In some cases, a Pathmind experiment may finish sooner than expected. Early stopping can occur for several reasons.
An experiment may end before training is complete if it exceeds Pathmind’s maximum thresholds:
Maximum training iterations - 500 iterations
Maximum training time - 12 hours
Maximum total episodes - 200,000 episodes
Models may need to be adjusted to train within these limits in rare situations.
Initial Learning Check
Training will automatically terminate if no learning has taken place by the 50 iteration mark. Trying a different reward function may fix the issue in some cases. Other instances may require testing different observations and metrics.

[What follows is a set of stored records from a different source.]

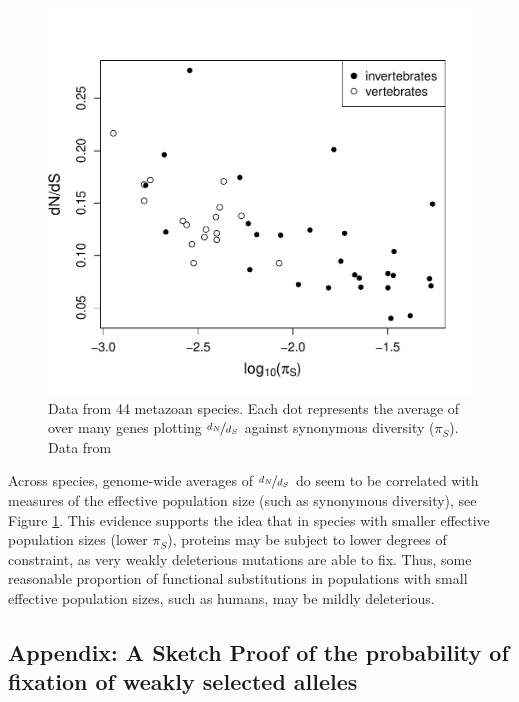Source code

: {%


\begin{figure}
\begin{center}
\includegraphics[width=\textwidth]{Journal_figs/drift_selection/Galtier_dNdS/Galtier_dNdS.pdf}
\end{center}
\caption{Data from 44 metazoan species. Each dot represents the
  average of over many genes plotting $\nicefrac{d_N}{d_S}$ against synonymous
  diversity ($\pi_S$). Data from \citet{galtier2016adaptive} } \label{Galtier_dNdS}
\end{figure}

Across species, genome-wide averages of $\nicefrac{d_N}{d_S}$ do seem to be
correlated with measures of the effective population size (such as
synonymous diversity), see Figure \ref{Galtier_dNdS}. This evidence supports the idea that in species with smaller effective
population sizes (lower $\pi_S$), proteins may be subject to lower degrees of
constraint, as very weakly deleterious mutations are able to fix. Thus,
some reasonable proportion of functional substitutions in populations
with small effective population sizes, such as humans, may be mildly deleterious.

\subsection{Appendix: A Sketch Proof of the probability of fixation of
weakly selected alleles} \label{Section:fixation_weakly_sel}

}
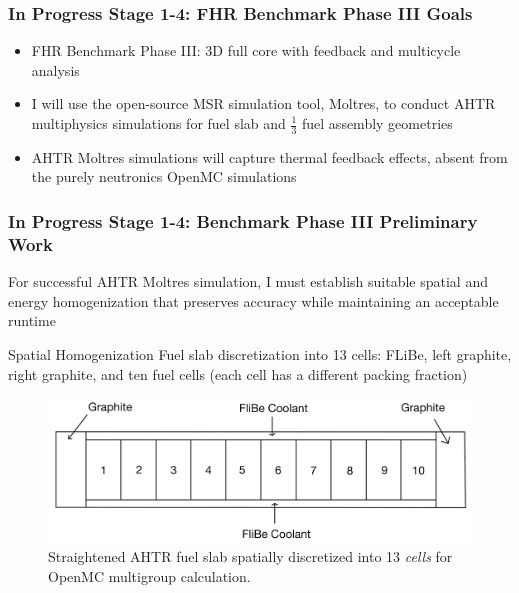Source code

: \begin{frame}
    \frametitle{In Progress Stage 1-4: FHR Benchmark Phase III Goals}
    \begin{itemize}
        \item FHR Benchmark Phase III: 3D full core with feedback and multicycle 
        analysis
        \item I will use the open-source MSR simulation tool, Moltres, to conduct
        AHTR multiphysics simulations for fuel slab and $\frac{1}{3}$
        fuel assembly geometries 
        \item AHTR Moltres simulations will capture thermal feedback effects, 
        absent from the purely neutronics OpenMC simulations
    \end{itemize}
\end{frame}

\begin{frame}
    \frametitle{In Progress Stage 1-4: Benchmark Phase III Preliminary Work}
    For successful AHTR Moltres simulation, I must establish 
    suitable spatial and energy homogenization that preserves accuracy while 
    maintaining an acceptable runtime
\begin{block}{Spatial Homogenization}
    Fuel slab discretization into 13 cells: FLiBe, left graphite, right graphite, 
    and ten fuel cells (each cell has a different packing fraction)
\end{block}
\begin{figure}[]
    \includegraphics[width=0.8\linewidth]{figures/straightened_slab_mg.png}
    \caption{Straightened AHTR fuel slab spatially discretized into 
    13 \textit{cells} for OpenMC multigroup calculation.}
\end{figure}
\end{frame}

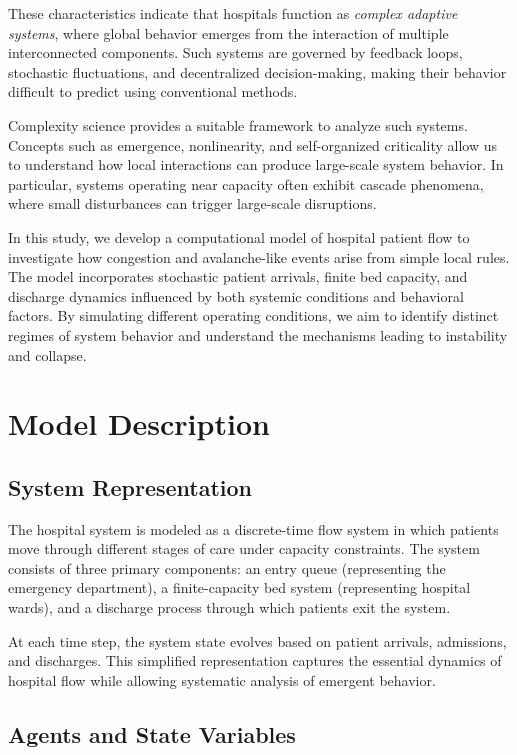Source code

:\documentclass[11pt]{article}
\begin{document}
These characteristics indicate that hospitals function as \textit{complex adaptive systems}, where global behavior emerges from the interaction of multiple interconnected components. Such systems are governed by feedback loops, stochastic fluctuations, and decentralized decision-making, making their behavior difficult to predict using conventional methods.

Complexity science provides a suitable framework to analyze such systems. Concepts such as emergence, nonlinearity, and self-organized criticality allow us to understand how local interactions can produce large-scale system behavior. In particular, systems operating near capacity often exhibit cascade phenomena, where small disturbances can trigger large-scale disruptions.

In this study, we develop a computational model of hospital patient flow to investigate how congestion and avalanche-like events arise from simple local rules. The model incorporates stochastic patient arrivals, finite bed capacity, and discharge dynamics influenced by both systemic conditions and behavioral factors. By simulating different operating conditions, we aim to identify distinct regimes of system behavior and understand the mechanisms leading to instability and collapse.
\section{Model Description}

\subsection{System Representation}

The hospital system is modeled as a discrete-time flow system in which patients move through different stages of care under capacity constraints. The system consists of three primary components: an entry queue (representing the emergency department), a finite-capacity bed system (representing hospital wards), and a discharge process through which patients exit the system.

At each time step, the system state evolves based on patient arrivals, admissions, and discharges. This simplified representation captures the essential dynamics of hospital flow while allowing systematic analysis of emergent behavior.

\subsection{Agents and State Variables}
\end{document}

After 250 iterations, Pathmind will begin checking how much the mean reward changes over each iteration. If the mean reward does not change by more than 1% over 75 consecutive iterations, Pathmind will end training early and generate a policy. No substantial changes over that number of iterations is evidence that the best possible outcome has already been achieved given your reward function. Early stopping in this situation produces a policy while eliminating unnecessary training time.
Miscellaneous Stopping Conditions
In some cases, you may notice training end before reaching 250 iterations. This can happen for the following reasons:
Training had exceeded the 12 hour maximum. Please read this article to learn how to speed up training times.
The 200,000 total episode limit was reached. Simulations with extremely short episodes (e.g. less than 10 steps) will typically hit this limitation. If this limitation is problematic, try increasing the density of Pathmind triggers.